- **Exercise**
Using the data beneath this instruction, retype only the lines from the one that contains "- Add badges and links in readme." down to the one that contains "- The global", both included, exactly as they appear.

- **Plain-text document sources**

= = = = =

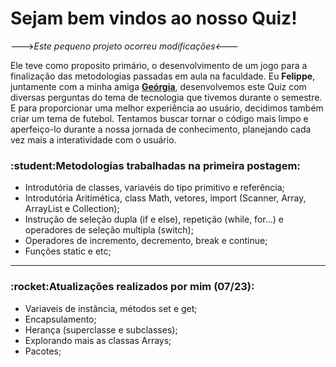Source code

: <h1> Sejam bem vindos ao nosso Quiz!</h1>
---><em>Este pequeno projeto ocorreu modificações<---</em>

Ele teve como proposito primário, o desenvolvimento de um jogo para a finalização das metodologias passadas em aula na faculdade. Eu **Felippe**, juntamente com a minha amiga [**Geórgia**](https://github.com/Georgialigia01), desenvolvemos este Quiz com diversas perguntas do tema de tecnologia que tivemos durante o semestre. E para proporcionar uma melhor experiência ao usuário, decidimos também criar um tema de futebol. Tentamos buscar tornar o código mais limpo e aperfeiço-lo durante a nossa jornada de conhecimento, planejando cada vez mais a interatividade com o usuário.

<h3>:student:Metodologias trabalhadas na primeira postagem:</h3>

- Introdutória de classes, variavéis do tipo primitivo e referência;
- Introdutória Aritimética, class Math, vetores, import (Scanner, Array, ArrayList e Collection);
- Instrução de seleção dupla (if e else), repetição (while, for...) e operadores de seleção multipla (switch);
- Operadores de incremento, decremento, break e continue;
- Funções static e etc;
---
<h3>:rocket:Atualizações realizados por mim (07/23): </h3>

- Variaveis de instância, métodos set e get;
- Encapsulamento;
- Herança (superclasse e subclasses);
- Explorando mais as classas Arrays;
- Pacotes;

= = = = =

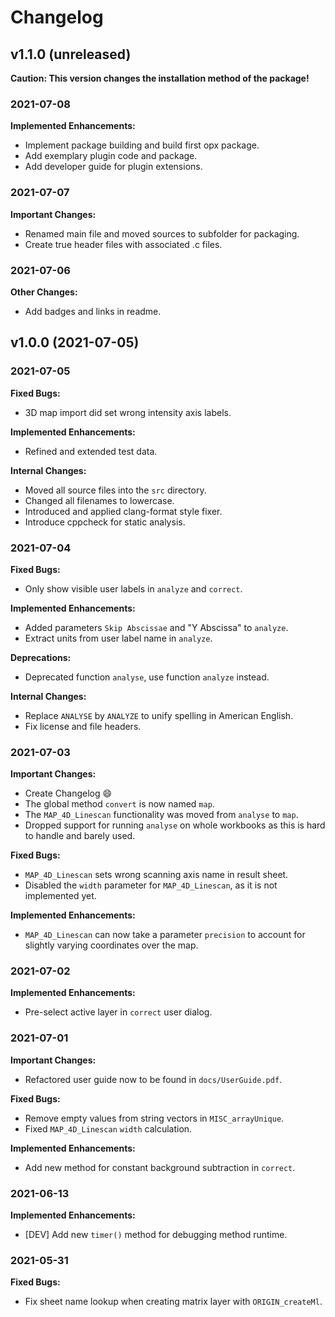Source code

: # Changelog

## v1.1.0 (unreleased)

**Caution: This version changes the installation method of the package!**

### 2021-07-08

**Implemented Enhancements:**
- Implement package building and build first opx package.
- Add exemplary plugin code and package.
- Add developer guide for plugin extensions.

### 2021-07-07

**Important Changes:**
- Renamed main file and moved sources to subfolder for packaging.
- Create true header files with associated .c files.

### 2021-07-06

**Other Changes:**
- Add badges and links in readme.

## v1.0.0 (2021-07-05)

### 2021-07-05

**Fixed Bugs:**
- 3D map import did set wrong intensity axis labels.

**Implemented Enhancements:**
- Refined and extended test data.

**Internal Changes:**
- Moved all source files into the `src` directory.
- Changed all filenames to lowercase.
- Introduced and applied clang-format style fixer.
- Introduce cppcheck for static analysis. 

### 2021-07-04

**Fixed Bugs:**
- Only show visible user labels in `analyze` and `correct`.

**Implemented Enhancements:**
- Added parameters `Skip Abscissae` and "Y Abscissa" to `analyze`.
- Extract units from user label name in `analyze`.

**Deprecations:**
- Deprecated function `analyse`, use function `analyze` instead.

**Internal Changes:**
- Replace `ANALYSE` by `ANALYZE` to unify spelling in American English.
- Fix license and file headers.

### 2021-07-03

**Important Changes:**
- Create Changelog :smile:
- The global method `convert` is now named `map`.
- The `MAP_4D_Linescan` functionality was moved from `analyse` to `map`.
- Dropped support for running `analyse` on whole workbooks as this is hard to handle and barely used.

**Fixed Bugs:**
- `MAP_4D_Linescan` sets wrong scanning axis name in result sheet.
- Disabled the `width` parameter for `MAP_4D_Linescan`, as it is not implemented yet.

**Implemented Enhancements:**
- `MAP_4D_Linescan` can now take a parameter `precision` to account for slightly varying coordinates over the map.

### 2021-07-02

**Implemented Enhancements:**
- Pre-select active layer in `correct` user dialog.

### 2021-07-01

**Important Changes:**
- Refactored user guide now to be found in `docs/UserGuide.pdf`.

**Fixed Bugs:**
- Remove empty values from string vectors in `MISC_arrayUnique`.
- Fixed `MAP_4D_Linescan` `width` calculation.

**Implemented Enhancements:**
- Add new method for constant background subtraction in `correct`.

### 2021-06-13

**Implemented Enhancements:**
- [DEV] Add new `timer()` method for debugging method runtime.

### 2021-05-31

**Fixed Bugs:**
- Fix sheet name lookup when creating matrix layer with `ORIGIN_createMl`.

= = = = =

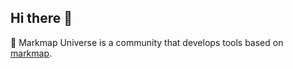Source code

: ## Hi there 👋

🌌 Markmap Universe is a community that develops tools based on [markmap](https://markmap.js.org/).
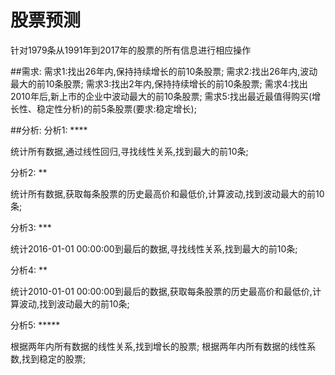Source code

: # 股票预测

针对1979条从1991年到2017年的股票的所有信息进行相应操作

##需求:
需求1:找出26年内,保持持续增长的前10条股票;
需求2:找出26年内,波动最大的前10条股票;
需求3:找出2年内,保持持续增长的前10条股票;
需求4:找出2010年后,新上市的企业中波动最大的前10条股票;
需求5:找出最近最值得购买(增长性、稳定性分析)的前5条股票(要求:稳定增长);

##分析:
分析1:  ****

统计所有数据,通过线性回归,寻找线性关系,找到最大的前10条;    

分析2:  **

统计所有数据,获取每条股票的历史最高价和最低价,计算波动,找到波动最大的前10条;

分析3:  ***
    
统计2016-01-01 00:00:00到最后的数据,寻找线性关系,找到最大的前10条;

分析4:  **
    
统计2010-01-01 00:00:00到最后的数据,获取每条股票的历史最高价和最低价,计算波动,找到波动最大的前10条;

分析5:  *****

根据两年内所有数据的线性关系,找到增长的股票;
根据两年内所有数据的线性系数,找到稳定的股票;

= = = = =

- **Exercise response**
- Add badges and links in readme.

## v1.0.0 (2021-07-05)

### 2021-07-05

**Fixed Bugs:**
- 3D map import did set wrong intensity axis labels.

**Implemented Enhancements:**
- Refined and extended test data.

**Internal Changes:**
- Moved all source files into the `src` directory.
- Changed all filenames to lowercase.
- Introduced and applied clang-format style fixer.
- Introduce cppcheck for static analysis. 

### 2021-07-04

**Fixed Bugs:**
- Only show visible user labels in `analyze` and `correct`.

**Implemented Enhancements:**
- Added parameters `Skip Abscissae` and "Y Abscissa" to `analyze`.
- Extract units from user label name in `analyze`.

**Deprecations:**
- Deprecated function `analyse`, use function `analyze` instead.

**Internal Changes:**
- Replace `ANALYSE` by `ANALYZE` to unify spelling in American English.
- Fix license and file headers.

### 2021-07-03

**Important Changes:**
- Create Changelog :smile:
- The global method `convert` is now named `map`.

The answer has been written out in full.